O sustento de Diego e dos moradores da Vila, no entanto, pode estar em xeque. Segundo a Política Nacional de Resíduos Sólidos, aprovada em 2010, todos os lixões do país devem ser fechados até 31 de julho deste ano. Na Vila Princesa, isso teria um impacto devastador na economia local. “Se fechar ficamos sem sustento”, diz Solange Apurinã, 45. Apesar de não desejar “essa vida” de catadora “para ninguém”, a amazonense teme pelo que o futuro reserva. Sem instrução formal – “sei escrever meu nome só” – a ex-agricultora depende dos pouco mais de 100 reais que consegue no lixão todo mês para sobreviver. “Dependo da água da chuva pra lavar louça e tomar banho. Para beber busco no poço do colégio”, diz. Ela lamenta não contar com ajuda dos familiares na coleta dos recicláveis: “Eu trabalho devagar, às vezes não consigo pegar muito material, tem muita gente”.

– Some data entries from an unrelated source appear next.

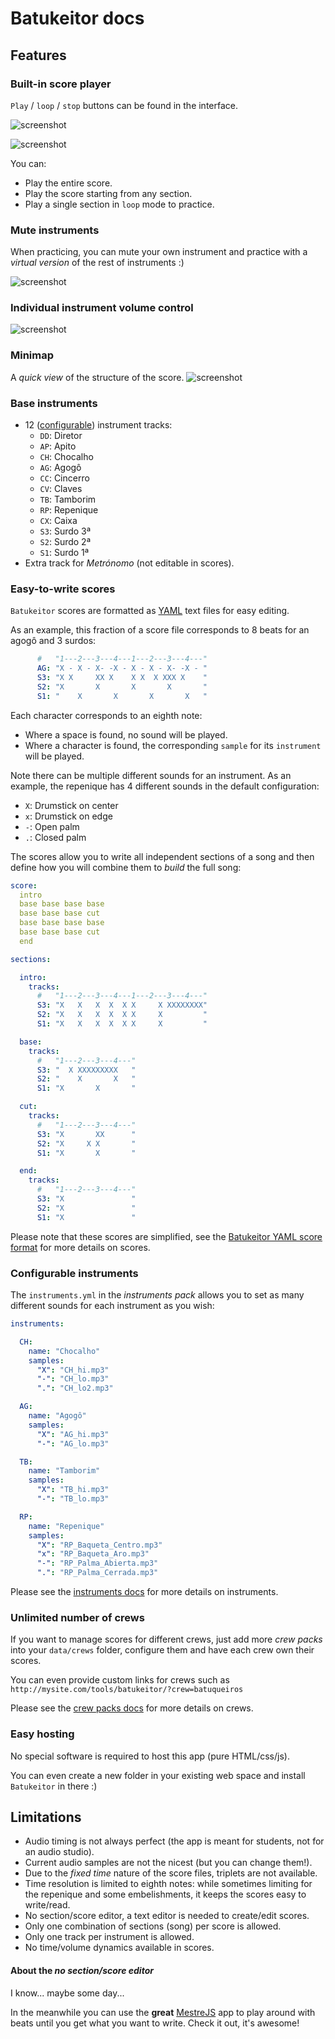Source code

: # Batukeitor docs

## Features

### Built-in score player
`Play` / `loop` / `stop` buttons can be found in the interface.

![screenshot](../img/screenshot-playback-controls.png)

![screenshot](../img/screenshot-section-buttons.png)

You can:
* Play the entire score.
* Play the score starting from any section.
* Play a single section in `loop` mode to practice.

### Mute instruments
When practicing, you can mute your own instrument and practice with a _virtual version_ of the rest of instruments :)

![screenshot](../img/screenshot-instruments-muted.png)

### Individual instrument volume control
![screenshot](../img/screenshot-instruments.png)

### Minimap
A _quick view_ of the structure of the score.
![screenshot](../img/screenshot-minimap.png)

### Base instruments
* 12 ([configurable](#configurable-instruments)) instrument tracks:
  * `DD`: Diretor
  * `AP`: Apito
  * `CH`: Chocalho
  * `AG`: Agogô
  * `CC`: Cincerro
  * `CV`: Claves
  * `TB`: Tamborim
  * `RP`: Repenique
  * `CX`: Caixa
  * `S3`: Surdo 3ª
  * `S2`: Surdo 2ª
  * `S1`: Surdo 1ª
* Extra track for _Metrónomo_ (not editable in scores).

### Easy-to-write scores
`Batukeitor` scores are formatted as [YAML](yaml.md) text files for easy editing.

As an example, this fraction of a score file corresponds to 8 beats for an agogô and 3 surdos:
```yml
      #   "1---2---3---4---1---2---3---4---"
      AG: "X - X - X- -X - X - X - X- -X - "
      S3: "X X     XX X    X X  X XXX X    "
      S2: "X       X       X       X       "
      S1: "    X       X       X       X   "
```

Each character corresponds to an eighth note:
* Where a space is found, no sound will be played.
* Where a character is found, the corresponding `sample` for its `instrument` will be played.

Note there can be multiple different sounds for an instrument.  As an example, the repenique has 4 different sounds in the default configuration:
* `X`: Drumstick on center
* `x`: Drumstick on edge
* `-`: Open palm
* `.`: Closed palm

The scores allow you to write all independent sections of a song and then define how you will combine them to _build_ the full song:

```yml
score:
  intro
  base base base base
  base base base cut
  base base base base
  base base base cut
  end

sections:

  intro:
    tracks:
      #   "1---2---3---4---1---2---3---4---"
      S3: "X   X   X  X  X X     X XXXXXXXX"
      S2: "X   X   X  X  X X     X         "
      S1: "X   X   X  X  X X     X         "

  base:
    tracks:
      #   "1---2---3---4---"
      S3: "  X XXXXXXXXX   "
      S2: "    X       X   "
      S1: "X       X       "

  cut:
    tracks:
      #   "1---2---3---4---"
      S3: "X       XX      "
      S2: "X     X X       "
      S1: "X       X       "

  end:
    tracks:
      #   "1---2---3---4---"
      S3: "X               "
      S2: "X               "
      S1: "X               "
```
Please note that these scores are simplified, see the [Batukeitor YAML score format](batukeitor-yaml-score.md) for more details on scores.

### Configurable instruments
The `instruments.yml` in the _instruments pack_ allows you to set as many different sounds for each instrument as you wish:

```yml
instruments:

  CH:
    name: "Chocalho"
    samples:
      "X": "CH_hi.mp3"
      "-": "CH_lo.mp3"
      ".": "CH_lo2.mp3"

  AG:
    name: "Agogô"
    samples:
      "X": "AG_hi.mp3"
      "-": "AG_lo.mp3"

  TB:
    name: "Tamborim"
    samples:
      "X": "TB_hi.mp3"
      "-": "TB_lo.mp3"

  RP:
    name: "Repenique"
    samples:
      "X": "RP_Baqueta_Centro.mp3"
      "x": "RP_Baqueta_Aro.mp3"
      "-": "RP_Palma_Abierta.mp3"
      ".": "RP_Palma_Cerrada.mp3"
```

Please see the [instruments docs](instruments.md) for more details on instruments.

### Unlimited number of crews
If you want to manage scores for different crews, just add more _crew packs_ into your `data/crews` folder, configure them and have each crew own their scores.

You can even provide custom links for crews such as `http://mysite.com/tools/batukeitor/?crew=batuqueiros`

Please see the [crew packs docs](crew-packs.md) for more details on crews.

### Easy hosting
No special software is required to host this app (pure HTML/css/js).

You can even create a new folder in your existing web space and install `Batukeitor` in there :)

## Limitations
* Audio timing is not always perfect (the app is meant for students, not for an audio studio).
* Current audio samples are not the nicest (but you can change them!).
* Due to the _fixed time_ nature of the score files, triplets are not available.
* Time resolution is limited to eighth notes: while sometimes limiting for the repenique and some embelishments, it keeps the scores easy to write/read.
* No section/score editor, a text editor is needed to create/edit scores.
* Only one combination of sections (song) per score is allowed.
* Only one track per instrument is allowed.
* No time/volume dynamics available in scores.

#### About the _no section/score editor_
I know... maybe some day...

In the meanwhile you can use the **great** [MestreJS](https://mestrejs.com) app to play around with beats until you get what you want to write. Check it out, it's awesome!
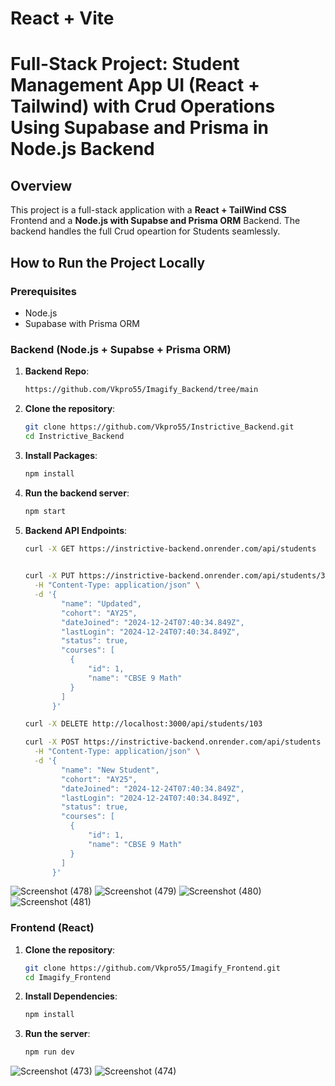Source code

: # React + Vite

# Full-Stack Project: Student Management App UI (React + Tailwind) with Crud Operations Using Supabase and Prisma in Node.js Backend

## Overview
This project is a full-stack application with a **React + TailWind CSS** Frontend and a **Node.js with Supabse and Prisma ORM** Backend. The backend handles the full Crud opeartion for Students seamlessly.


## How to Run the Project Locally

### Prerequisites
- Node.js 
- Supabase with Prisma ORM

### Backend (Node.js + Supabse + Prisma ORM)

1. **Backend Repo**:
   ```bash
   https://github.com/Vkpro55/Imagify_Backend/tree/main
   ```

2. **Clone the repository**:
   ```bash
   git clone https://github.com/Vkpro55/Instrictive_Backend.git
   cd Instrictive_Backend
   ```
3. **Install Packages**:
   ```bash
   npm install
   ```
3. **Run the backend server**:
   ```bash
   npm start
   ```
4. **Backend API Endpoints**:
   ```bash
   curl -X GET https://instrictive-backend.onrender.com/api/students
    
   ```
   ```bash
   curl -X PUT https://instrictive-backend.onrender.com/api/students/3 \
     -H "Content-Type: application/json" \
     -d '{
           "name": "Updated",
           "cohort": "AY25",
           "dateJoined": "2024-12-24T07:40:34.849Z",
           "lastLogin": "2024-12-24T07:40:34.849Z",
           "status": true,
           "courses": [
             {
                 "id": 1,
                 "name": "CBSE 9 Math"
             }
           ]
         }'

   ```

   ```bash
   curl -X DELETE http://localhost:3000/api/students/103

   ```
   ```bash
   curl -X POST https://instrictive-backend.onrender.com/api/students \
     -H "Content-Type: application/json" \
     -d '{
           "name": "New Student",
           "cohort": "AY25",
           "dateJoined": "2024-12-24T07:40:34.849Z",
           "lastLogin": "2024-12-24T07:40:34.849Z",
           "status": true,
           "courses": [
             {
                 "id": 1,
                 "name": "CBSE 9 Math"
             }
           ]
         }'


   ```



![Screenshot (478)](https://github.com/user-attachments/assets/a77d80ca-ae8b-4cfe-a66d-596e8a2ccb18)
![Screenshot (479)](https://github.com/user-attachments/assets/660fc900-bb5a-4cc8-b6e1-6136f2cc7fa5)
![Screenshot (480)](https://github.com/user-attachments/assets/aaeb379d-e324-4174-b6c5-73af3e475be3)
![Screenshot (481)](https://github.com/user-attachments/assets/edc69352-435f-4a7a-bab8-3041bb8e465d)

### Frontend (React)
1. **Clone the repository**:
   ```bash
   git clone https://github.com/Vkpro55/Imagify_Frontend.git
   cd Imagify_Frontend
   ```

2. **Install Dependencies**:
   ```bash
   npm install
   ```

3. **Run the server**:
   ```bash
   npm run dev
   ```


![Screenshot (473)](https://github.com/user-attachments/assets/c87a40ef-84f1-41a3-b714-379850e9f11b)
![Screenshot (474)](https://github.com/user-attachments/assets/a7f924f7-93c7-4e92-94a8-6823102b20ee)

   
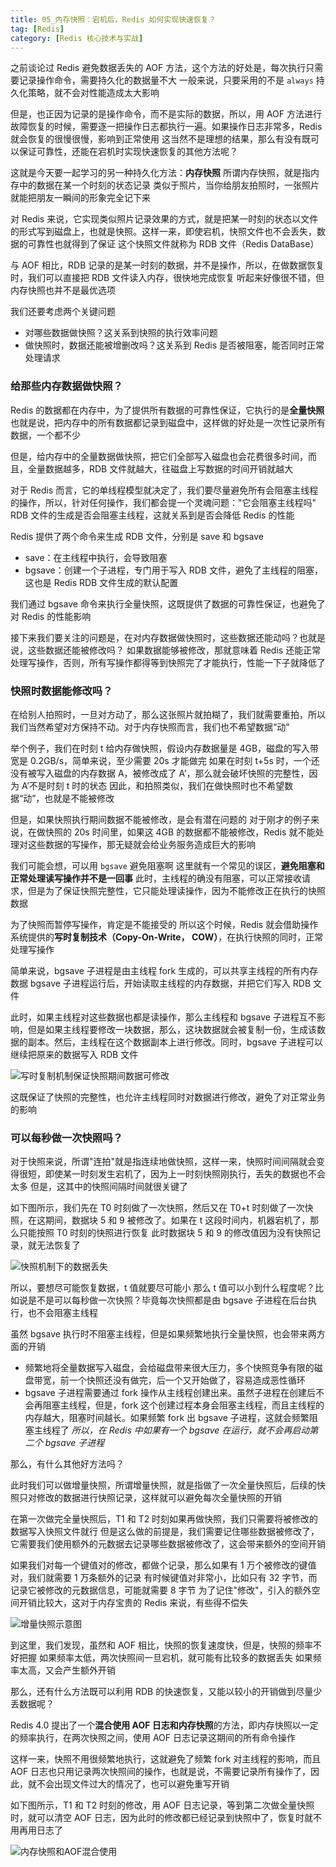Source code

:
 ```yaml
---
title: 05_内存快照：宕机后，Redis 如何实现快速恢复？
tag: [Redis] 
category: [Redis 核心技术与实战] 
---
```


之前谈论过 Redis 避免数据丢失的 AOF 方法，这个方法的好处是，每次执行只需要记录操作命令，需要持久化的数据量不大
一般来说，只要采用的不是 `always` 持久化策略，就不会对性能造成太大影响

但是，也正因为记录的是操作命令，而不是实际的数据，所以，用 AOF 方法进行故障恢复的时候，需要逐一把操作日志都执行一遍。如果操作日志非常多，Redis 就会恢复的很慢很慢，影响到正常使用
这当然不是理想的结果，那么有没有既可以保证可靠性，还能在宕机时实现快速恢复的其他方法呢？

这就是今天要一起学习的另一种持久化方法：**内存快照**
所谓内存快照，就是指内存中的数据在某一个时刻的状态记录
类似于照片，当你给朋友拍照时，一张照片就能把朋友一瞬间的形象完全记下来

对 Redis 来说，它实现类似照片记录效果的方式，就是把某一时刻的状态以文件的形式写到磁盘上，也就是快照。这样一来，即使宕机，快照文件也不会丢失，数据的可靠性也就得到了保证
这个快照文件就称为 RDB 文件（Redis DataBase）

与 AOF 相比，RDB 记录的是某一时刻的数据，并不是操作，所以，在做数据恢复时，我们可以直接把 RDB 文件读入内存，很快地完成恢复
听起来好像很不错，但内存快照也并不是最优选项

我们还要考虑两个关键问题
- 对哪些数据做快照？这关系到快照的执行效率问题
- 做快照时，数据还能被增删改吗？这关系到 Redis 是否被阻塞，能否同时正常处理请求

### 给那些内存数据做快照？

Redis 的数据都在内存中，为了提供所有数据的可靠性保证，它执行的是**全量快照**
也就是说，把内存中的所有数据都记录到磁盘中，这样做的好处是一次性记录所有数据，一个都不少

但是，给内存中的全量数据做快照，把它们全部写入磁盘也会花费很多时间，而且，全量数据越多，RDB 文件就越大，往磁盘上写数据的时间开销就越大

对于 Redis 而言，它的单线程模型就决定了，我们要尽量避免所有会阻塞主线程的操作，所以，针对任何操作，我们都会提一个灵魂问题："它会阻塞主线程吗"
RDB 文件的生成是否会阻塞主线程，这就关系到是否会降低 Redis 的性能

Redis 提供了两个命令来生成 RDB 文件，分别是 save 和 bgsave
- save：在主线程中执行，会导致阻塞
- bgsave：创建一个子进程，专门用于写入 RDB 文件，避免了主线程的阻塞，这也是 Redis RDB 文件生成的默认配置

我们通过 bgsave 命令来执行全量快照，这既提供了数据的可靠性保证，也避免了对 Redis 的性能影响

接下来我们要关注的问题是，在对内存数据做快照时，这些数据还能动吗？也就是说，这些数据还能被修改吗？
如果数据能够被修改，那就意味着 Redis 还能正常处理写操作，否则，所有写操作都得等到快照完了才能执行，性能一下子就降低了

### 快照时数据能修改吗？

在给别人拍照时，一旦对方动了，那么这张照片就拍糊了，我们就需要重拍，所以我们当然希望对方保持不动。对于内存快照而言，我们也不希望数据“动”

举个例子，我们在时刻 t 给内存做快照，假设内存数据量是 4GB，磁盘的写入带宽是 0.2GB/s，简单来说，至少需要 20s 才能做完
如果在时刻 t+5s 时，一个还没有被写入磁盘的内存数据 A，被修改成了 A’，那么就会破坏快照的完整性，因为 A’不是时刻 t 时的状态
因此，和拍照类似，我们在做快照时也不希望数据“动”，也就是不能被修改

但是，如果快照执行期间数据不能被修改，是会有潜在问题的
对于刚才的例子来说，在做快照的 20s 时间里，如果这 4GB 的数据都不能被修改，Redis 就不能处理对这些数据的写操作，那无疑就会给业务服务造成巨大的影响

我们可能会想，可以用 `bgsave` 避免阻塞啊
这里就有一个常见的误区，**避免阻塞和正常处理读写操作并不是一回事**
此时，主线程的确没有阻塞，可以正常接收请求，但是为了保证快照完整性，它只能处理读操作，因为不能修改正在执行的快照数据

为了快照而暂停写操作，肯定是不能接受的
所以这个时候，Redis 就会借助操作系统提供的**写时复制技术（Copy-On-Write， COW）**，在执行快照的同时，正常处理写操作

简单来说，bgsave 子进程是由主线程 fork 生成的，可以共享主线程的所有内存数据
bgsave 子进程运行后，开始读取主线程的内存数据，并把它们写入 RDB 文件

此时，如果主线程对这些数据也都是读操作，那么主线程和 bgsave 子进程互不影响，但是如果主线程要修改一块数据，那么，这块数据就会被复制一份，生成该数据的副本。然后，主线程在这个数据副本上进行修改。同时，bgsave 子进程可以继续把原来的数据写入 RDB 文件

![写时复制机制保证快照期间数据可修改](https://cdn.jsdelivr.net/gh/logycoconut/pic-repo/tech/20240229141532.png)

这既保证了快照的完整性，也允许主线程同时对数据进行修改，避免了对正常业务的影响

### 可以每秒做一次快照吗？

对于快照来说，所谓"连拍"就是指连续地做快照，这样一来，快照时间间隔就会变得很短，即使某一时刻发生宕机了，因为上一时刻快照刚执行，丢失的数据也不会太多
但是，这其中的快照间隔时间就很关键了

如下图所示，我们先在 T0 时刻做了一次快照，然后又在 T0+t 时刻做了一次快照，在这期间，数据块 5 和 9 被修改了。如果在 t 这段时间内，机器宕机了，那么只能按照 T0 时刻的快照进行恢复
此时数据块 5 和 9 的修改值因为没有快照记录，就无法恢复了

![快照机制下的数据丢失](https://cdn.jsdelivr.net/gh/logycoconut/pic-repo/tech/20240229142156.png)

所以，要想尽可能恢复数据，t 值就要尽可能小
那么 t 值可以小到什么程度呢？比如说是不是可以每秒做一次快照？毕竟每次快照都是由 bgsave 子进程在后台执行，也不会阻塞主线程

虽然 bgsave 执行时不阻塞主线程，但是如果频繁地执行全量快照，也会带来两方面的开销
- 频繁地将全量数据写入磁盘，会给磁盘带来很大压力，多个快照竞争有限的磁盘带宽，前一个快照还没有做完，后一个又开始做了，容易造成恶性循环
- bgsave 子进程需要通过 fork 操作从主线程创建出来。虽然子进程在创建后不会再阻塞主线程，但是，fork 这个创建过程本身会阻塞主线程，而且主线程的内存越大，阻塞时间越长。如果频繁 fork 出 bgsave 子进程，这就会频繁阻塞主线程了
    *所以，在 Redis 中如果有一个 bgsave 在运行，就不会再启动第二个 bgsave 子进程*

那么，有什么其他好方法吗？

此时我们可以做增量快照，所谓增量快照，就是指做了一次全量快照后，后续的快照只对修改的数据进行快照记录，这样就可以避免每次全量快照的开销

在第一次做完全量快照后，T1 和 T2 时刻如果再做快照，我们只需要将被修改的数据写入快照文件就行
但是这么做的前提是，我们需要记住哪些数据被修改了，它需要我们使用额外的元数据去记录哪些数据被修改了，这会带来额外的空间开销

如果我们对每一个键值对的修改，都做个记录，那么如果有 1 万个被修改的键值对，我们就需要 1 万条额外的记录
有时候键值对非常小，比如只有 32 字节，而记录它被修改的元数据信息，可能就需要 8 字节
为了记住"修改"，引入的额外空间开销比较大，这对于内存宝贵的 Redis 来说，有些得不偿失

![增量快照示意图](https://cdn.jsdelivr.net/gh/logycoconut/pic-repo/tech/20240229143241.png)

到这里，我们发现，虽然和 AOF 相比，快照的恢复速度快，但是，快照的频率不好把握
如果频率太低，两次快照间一旦宕机，就可能有比较多的数据丢失
如果频率太高，又会产生额外开销

那么，还有什么方法既可以利用 RDB 的快速恢复，又能以较小的开销做到尽量少丢数据呢？

Redis 4.0 提出了一个**混合使用 AOF 日志和内存快照**的方法，即内存快照以一定的频率执行，在两次快照之间，使用 AOF 日志记录这期间的所有命令操作

这样一来，快照不用很频繁地执行，这就避免了频繁 fork 对主线程的影响，而且 AOF 日志也只用记录两次快照间的操作，也就是说，不需要记录所有操作了，因此，就不会出现文件过大的情况了，也可以避免重写开销

如下图所示，T1 和 T2 时刻的修改，用 AOF 日志记录，等到第二次做全量快照时，就可以清空 AOF 日志，因为此时的修改都已经记录到快照中了，恢复时就不用再用日志了

![内存快照和AOF混合使用](https://cdn.jsdelivr.net/gh/logycoconut/pic-repo/tech/20240229144356.png)
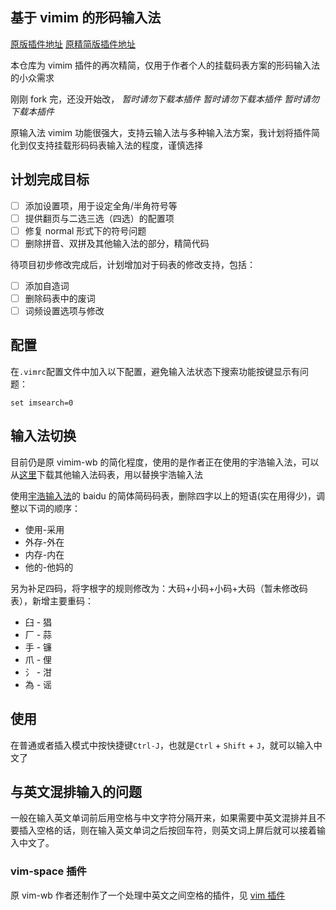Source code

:## 基于 vimim 的形码输入法

[原版插件地址](https://www.vim.org/scripts/script.php?script_id=2506)
[原精简版插件地址](https://github.com/yuweijun/vim-wb)

本仓库为 vimim 插件的再次精简，仅用于作者个人的挂载码表方案的形码输入法的小众需求

刚刚 fork 完，还没开始改，
*暂时请勿下载本插件*
*暂时请勿下载本插件*
*暂时请勿下载本插件*

原输入法 vimim 功能很强大，支持云输入法与多种输入法方案，我计划将插件简化到仅支持挂载形码码表输入法的程度，谨慎选择

## 计划完成目标

- [ ] 添加设置项，用于设定全角/半角符号等
- [ ] 提供翻页与二选三选（四选）的配置项
- [ ] 修复 normal 形式下的符号问题
- [ ] 删除拼音、双拼及其他输入法的部分，精简代码

待项目初步修改完成后，计划增加对于码表的修改支持，包括：
- [ ] 添加自造词
- [ ] 删除码表中的废词
- [ ] 词频设置选项与修改

## 配置

在`.vimrc`配置文件中加入以下配置，避免输入法状态下搜索功能按键显示有问题：

```vim
set imsearch=0
```

## 输入法切换

目前仍是原 vimim-wb 的简化程度，使用的是作者正在使用的宇浩输入法，可以从[这里](https://code.google.com/archive/p/vimim/downloads?page=2)下载其他输入法码表，用以替换宇浩输入法

使用[宇浩输入法](https://github.com/forFudan/yuhao)的 baidu 的简体简码码表，删除四字以上的短语(实在用得少)，调整以下词的顺序：
- 使用-采用
- 外存-外在
- 内存-内在
- 他的-他妈的

另为补足四码，将字根字的规则修改为：大码+小码+小码+大码（暂未修改码表），新增主要重码：
- 臼 - 猖
- 厂 - 蒜
- 手 - 镰
- 爪 - 俚
- 氵 - 泔
- 為 - 谣

## 使用

在普通或者插入模式中按快捷键`Ctrl-J`，也就是`Ctrl` + `Shift` + `J`，就可以输入中文了

<!-- more -->

## 与英文混排输入的问题

一般在输入英文单词前后用空格与中文字符分隔开来，如果需要中英文混排并且不要插入空格的话，则在输入英文单词之后按回车符，则英文词上屏后就可以接着输入中文了。

### vim-space 插件

原 vim-wb 作者还制作了一个处理中英文之间空格的插件，见 [vim 插件](https://github.com/yuweijun/vim-space.git)

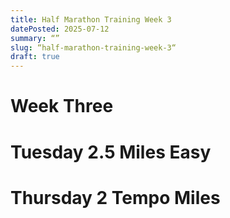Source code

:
 ```yaml
---
title: Half Marathon Training Week 3
datePosted: 2025-07-12
summary: “”
slug: “half-marathon-training-week-3“
draft: true
---
```

# Week Three 
# Tuesday 2.5 Miles Easy

# Thursday 2 Tempo Miles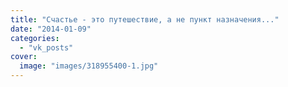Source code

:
 ```yaml
---
title: "Счастье - это путешествие, а не пункт назначения..."
date: "2014-01-09"
categories: 
  - "vk_posts"
cover:
  image: "images/318955400-1.jpg"
---
```



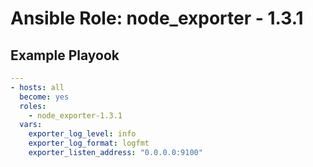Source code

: # Ansible Role: node_exporter - 1.3.1

## Example Playook

```yaml
---
- hosts: all
  become: yes
  roles:
    - node_exporter-1.3.1
  vars:
    exporter_log_level: info
    exporter_log_format: logfmt
    exporter_listen_address: "0.0.0.0:9100"
```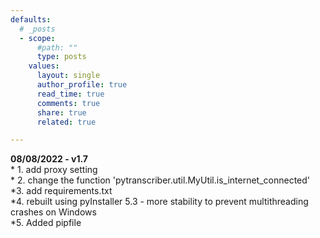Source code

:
 ```yaml
---
defaults:
  # _posts
  - scope:
      #path: ""
      type: posts
    values:
      layout: single
      author_profile: true
      read_time: true
      comments: true
      share: true
      related: true

---
```


<b>08/08/2022 - v1.7 </b>
<br>* 1. add proxy setting
<br>* 2. change the function 'pytranscriber.util.MyUtil.is_internet_connected'
<br>*3. add requirements.txt
<br>*4. rebuilt using pyInstaller 5.3 - more stability to prevent multithreading crashes on Windows
<br>*5. Added pipfile
<br><br>

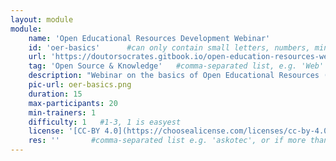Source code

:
 ```yaml
---
layout: module
module:
    name: 'Open Educational Resources Development Webinar'
    id: 'oer-basics'      #can only contain small letters, numbers, minus and underscore. needs to be the same as the file name
    url: 'https://doutorsocrates.gitbook.io/open-education-resources-webinar/'     #url that is linked in the table view, can be empty
    tag: 'Open Source & Knowledge'   #comma-separated list, e.g. 'Web' or if more than 1: 'Open Source, Hardware & Repair, Sustainability, Media & Art, Community & Moderation, Data_Security & Research'
    description: "Webinar on the basics of Open Educational Resources (OERs), where you will learn about the basic concepts, benefits and challenges of creating and sharing OERs. This webinar module focusses on the planning and organising OERs and example templates. ([Image CC-BY](https://en.wikipedia.org/wiki/Open_educational_resources))"
    pic-url: oer-basics.png
    duration: 15
    max-participants: 20
    min-trainers: 1
    difficulty: 1   #1-3, 1 is easyest
    license: '[CC-BY 4.0](https://choosealicense.com/licenses/cc-by-4.0/)'
    res: ''       #comma-separated list e.g. 'askotec', or if more than 1: 'askotec, ohg'
---  
```

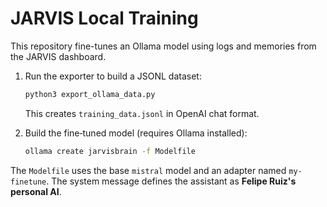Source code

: # JARVIS Local Training

This repository fine-tunes an Ollama model using logs and memories from the JARVIS dashboard.

1. Run the exporter to build a JSONL dataset:
   ```bash
   python3 export_ollama_data.py
   ```
   This creates `training_data.jsonl` in OpenAI chat format.

2. Build the fine‑tuned model (requires Ollama installed):
   ```bash
   ollama create jarvisbrain -f Modelfile
   ```

The `Modelfile` uses the base `mistral` model and an adapter named `my-finetune`. The system message defines the assistant as **Felipe Ruiz's personal AI**.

Mas não são apenas os materiais recicláveis e objetos valiosos que atraem os catadores do lixão. Duas vezes por semana o “caminhão do Gonçalves”, como é conhecido, vai ao local para descarregar carne e verduras estragadas. “Todo mundo espera ansioso o Gonçalves”, diz Solange. Ela diz já ter ficado doente com os alimentos recolhidos, mas afirma que alguns itens, “como manteiga, quase não estragam”.
Raimundo Roberto da Silva, se considera “um dos fundadores” da Vila Princesa. Sem conseguir precisar a idade exata, o idoso recorda que quando chegou ao local “no final dos anos noventa não tinha nada aqui”. Ele e outros pioneiros então construíram “barracos de lona para dormir”. A história de Raimundo se confunde com a história da região, às margens do Rio Madeira. Ele diz ter sido um dos soldados da borracha, nome dado aos trabalhadores que foram enviados pelo Governo para os seringais amazônicos à partir dos anos de 1945. Encerrado o ciclo da borracha, Raimundo foi trabalhar nos garimpos da região. Quando o ouro acabou, sobrou o lixo. Coberto de moscas após uma manhã inteira escavando em busca das “pepitas” do lixão, ele compara os ofícios: “Como no garimpo, tem gente que faz a vida aqui. Acha dinheiro e até TV”. Ele mesmo exibe com orgulho nos dedos as quatro alianças que encontrou no lixo.
A elite do lixão
Na Vila Princesa existem dois tipos de classes de trabalhadores no lixão. Os catadores e os revendedores. Enquanto os primeiros passam boa parte do dia em busca de recicláveis, os segundos compram estes materiais coletados e revendem para empresas no centro de Porto Velho. São uma espécie de elite composta por cerca de oito famílias que também vivem na Vila. Não se trata, no entanto, de um trabalho fácil. É preciso limpar, escovar, martelar, remover pregos e parafusos e desentortar tudo aquilo que será vendido na cidade.
Dielson Donato, 24, é um desses revendedores. Ele compra o quilo de alumínio e outros metais de valor por 3 reais e revende por 3,70. Ao lado da mãe e da irmã eles conseguem ter uma renda mensal de 3.800 reais. “Eu acho bom que fechem o lixão, desde que deem emprego para todos”, diz Dielson. De olho no futuro, ele se prepara fazendo curso de barbearia. “Quero sair daqui. Quero um emprego limpo, no ar condicionado. A vida aqui é muito sofrida”, afirma.
A reportagem questionou a prefeitura sobre o fechamento do lixão, a fiscalização do trabalho infantil no local e eventuais projetos de capacitação que sejam desenvolvidos no local, mas não obteve resposta.